Pacific Coast Charter School celebrates 20 years

Pacific Coast Charter School founder Vicky Carr, left, poses with current principal Andrew Singleton at the school’s 20th anniversary celebration Thursday. — Johanna Miller/Register-Pajaronian

WATSONVILLE — Pacific Coast Charter School celebrated its 20th anniversary Thursday, and the milestone had the school looking to its past and its future.

The K-12 charter school, founded in 1999, blends independent study and homeschool learning with academic programs, workshops, tutorials and field studies.

Vicky Carr, who helped found the school and served as principal until 2010, remembers the long journey it took in making PCCS what it is today.

Independent study was established in the Pajaro Valley Unified School District (PVUSD) in 1977 in trailers on the Adult Eduction campus. Carr officially came aboard as a teacher in 1985, and from there it grew into a K-8 program.

“That was the start of everything,” Carr said. “We hired more teachers… we started holding workshops, field trips and formed official graduations. Things were falling into place.”

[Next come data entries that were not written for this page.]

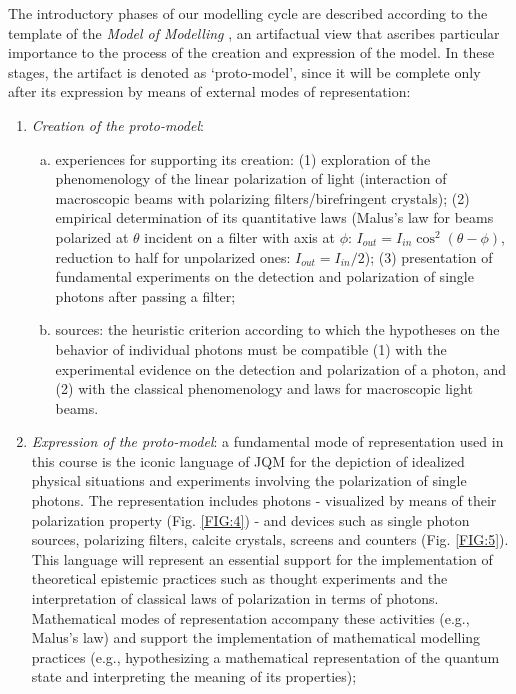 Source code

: \documentclass[twocolumn,secnumarabic,amssymb, nobibnotes, aps, prd, nofootinbib]{revtex4-2}
\begin{document}
The introductory phases of our modelling cycle are described according to the template of the \emph{Model of Modelling} \cite{Gilbert2002, Gilbert2016}, an artifactual view that ascribes particular importance to the process of the creation and expression of the model. In these stages, the artifact is denoted as `proto-model', since it will be complete only after its expression by means of external modes of representation:
\begin{enumerate}[1.]
    \item \textit{Creation of the proto-model}:
        \begin{enumerate}[(a)]
        \item experiences for supporting its creation: (1) exploration of the  phenomenology of the linear polarization of light (interaction of macroscopic beams with polarizing filters/birefringent crystals); (2) empirical determination of its quantitative laws (Malus's law for beams polarized at $\theta$ incident on a filter with axis at $\phi$: $I_{out}=I_{in}\cos^2{(\theta-\phi)}$, reduction to half for unpolarized ones: $I_{out}=I_{in}/2$); (3) presentation of fundamental experiments on the detection \cite{Grangier1986, Grangier2005} and polarization of single photons after passing a filter;
        \item sources: the heuristic criterion according to which the hypotheses on the behavior of individual photons must be compatible (1) with the experimental evidence on the detection and polarization of a photon, and (2) with the classical phenomenology and laws for macroscopic light beams.
        \end{enumerate}
    \item \textit{Expression of the proto-model}: a fundamental mode of representation used in this course is the iconic language of JQM for the depiction of idealized physical situations and experiments involving the polarization of single photons. The representation includes photons - visualized by means of their polarization property (Fig. \ref{FIG:4}) - and devices such as single photon sources, polarizing filters, calcite crystals, screens and counters (Fig. \ref{FIG:5}). This language will represent an essential support for the implementation of theoretical epistemic practices such as thought experiments and the interpretation of classical laws of polarization in terms of photons. Mathematical modes of representation accompany these activities (e.g., Malus's law) and support the implementation of mathematical modelling practices (e.g., hypothesizing a mathematical representation of the quantum state and interpreting the meaning of its properties);

\end{enumerate}
\end{document}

But it was not until 1997 that the new superintendent of the PVUSD, Dr. John Casey, set a goal in creating a new, high school-level independent study charter school. Parents and staff joined forces to create PCCS, now for K-12 PVUSD students.

Carr said that the school’s focus has always been to meet the needs of each student.

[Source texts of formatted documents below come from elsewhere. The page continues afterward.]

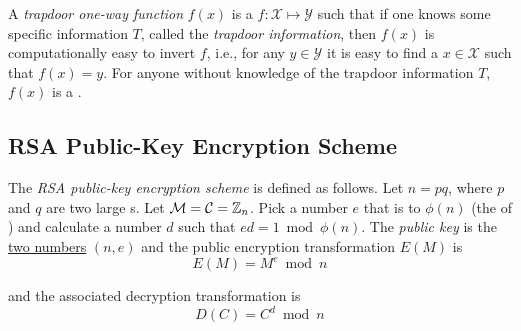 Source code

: \begin{definition}\label{def:Trapdoor_One_Way_Function}
  A \emph{trapdoor one-way function} $f(x)$ is a  $f : \mathcal{X} \mapsto \mathcal{Y}$ such that if one knows some specific information $T$, called the \emph{trapdoor information}, then $f(x)$ is computationally easy to invert $f$, i.e., for any $y \in \mathcal{Y}$ it is easy to find a $x \in \mathcal{X}$ such that $f(x) = y$.
  For anyone without knowledge of the trapdoor information $T$, $f(x)$ is a .
\end{definition}

\subsection{RSA Public-Key Encryption Scheme}\label{subsec:RSA_Public_Key_Encryption_Scheme}
\begin{definition}\label{def:RSA_Public_Key_Encryption_Scheme}
  The \emph{RSA public-key encryption scheme} is defined as follows.
  Let $n = pq$, where $p$ and $q$ are two large s.
  Let $\operatorname{\mathcal{M}} = \operatorname{\mathcal{C}} = \operatorname{\mathbb{Z}}_{n}$.
  Pick a number $e$ that is  to $\phi(n)$ (the  of ) and calculate a number $d$ such that $ed = 1 \bmod \phi(n)$.
  The \emph{public key} is the \underline{two numbers} $(n, e)$ and the public encryption transformation $E(M)$ is
  \begin{equation}\label{eq:RSA_Public_Key_Encryption_Scheme-Encryption}
    E(M) = M^{e} \bmod n
  \end{equation}

  and the associated decryption transformation is
  \begin{equation}
    \label{eq:RSA_Public_Key_Encryption_Scheme-Decryption}
    D(C) = C^{d} \bmod n
  \end{equation}
\end{definition}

“One size does not fit all when it comes to learning,” Carr said. “We recognize that every student has their own unique needs and goals.”

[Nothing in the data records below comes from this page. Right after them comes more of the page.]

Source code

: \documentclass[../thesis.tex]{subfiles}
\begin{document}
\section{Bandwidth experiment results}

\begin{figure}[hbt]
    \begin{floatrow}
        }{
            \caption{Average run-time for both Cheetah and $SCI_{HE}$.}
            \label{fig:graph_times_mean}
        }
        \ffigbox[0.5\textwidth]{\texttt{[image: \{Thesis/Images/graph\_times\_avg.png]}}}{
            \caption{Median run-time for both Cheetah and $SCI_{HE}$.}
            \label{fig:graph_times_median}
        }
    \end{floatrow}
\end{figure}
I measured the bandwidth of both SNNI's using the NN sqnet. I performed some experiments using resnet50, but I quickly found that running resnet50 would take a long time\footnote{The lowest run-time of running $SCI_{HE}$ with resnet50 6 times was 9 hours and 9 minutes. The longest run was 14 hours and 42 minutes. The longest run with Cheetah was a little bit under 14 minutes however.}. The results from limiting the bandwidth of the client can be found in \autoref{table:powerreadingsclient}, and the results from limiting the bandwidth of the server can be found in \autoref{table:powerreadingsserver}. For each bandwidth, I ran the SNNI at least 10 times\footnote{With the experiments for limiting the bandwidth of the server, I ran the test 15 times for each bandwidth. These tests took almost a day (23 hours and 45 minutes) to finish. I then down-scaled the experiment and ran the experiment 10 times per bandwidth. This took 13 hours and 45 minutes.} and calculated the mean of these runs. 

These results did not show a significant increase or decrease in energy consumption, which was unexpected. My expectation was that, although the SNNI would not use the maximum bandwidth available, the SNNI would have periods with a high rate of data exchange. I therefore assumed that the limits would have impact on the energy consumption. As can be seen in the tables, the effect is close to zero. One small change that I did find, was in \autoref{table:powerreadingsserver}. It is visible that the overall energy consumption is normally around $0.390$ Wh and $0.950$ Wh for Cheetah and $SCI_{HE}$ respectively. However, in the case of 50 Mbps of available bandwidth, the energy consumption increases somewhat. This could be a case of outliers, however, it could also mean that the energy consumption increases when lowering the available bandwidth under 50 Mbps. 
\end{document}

Thursday afternoon saw past and current teachers, students and administrators gather at the school, located at The Towers on Green Valley Road, for an anniversary event. Carr and others gave speeches, students showcased their work and the school’s drama department performed for the crowd.

Current Principal Andrew Singleton has only been at PCCS for the past year—but it’s already had a big effect on him.

“I love it,” he said. “The staff is incredible and the students are great. It’s a haven—a place where kids who might just need something a little different can thrive.”

A big component of PCCS’s high school curriculum is its one-on-one approach. Students are assigned to one specific teacher who guides them through their studies over time. This is supported by other instructors who hold classes and workshops in specific subjects.

“Students have told me over the years that they were never able to talk directly with teachers before coming to PCCS,” Carr said. “It makes such a big difference.”

Singleton, who has previously been Principal at Renaissance High and worked at various other schools over the years, expressed his hope for current and future PCCS students.

“I want students who come to this school to feel a sense of family, of belonging,” he said. “A place where people believe in them.”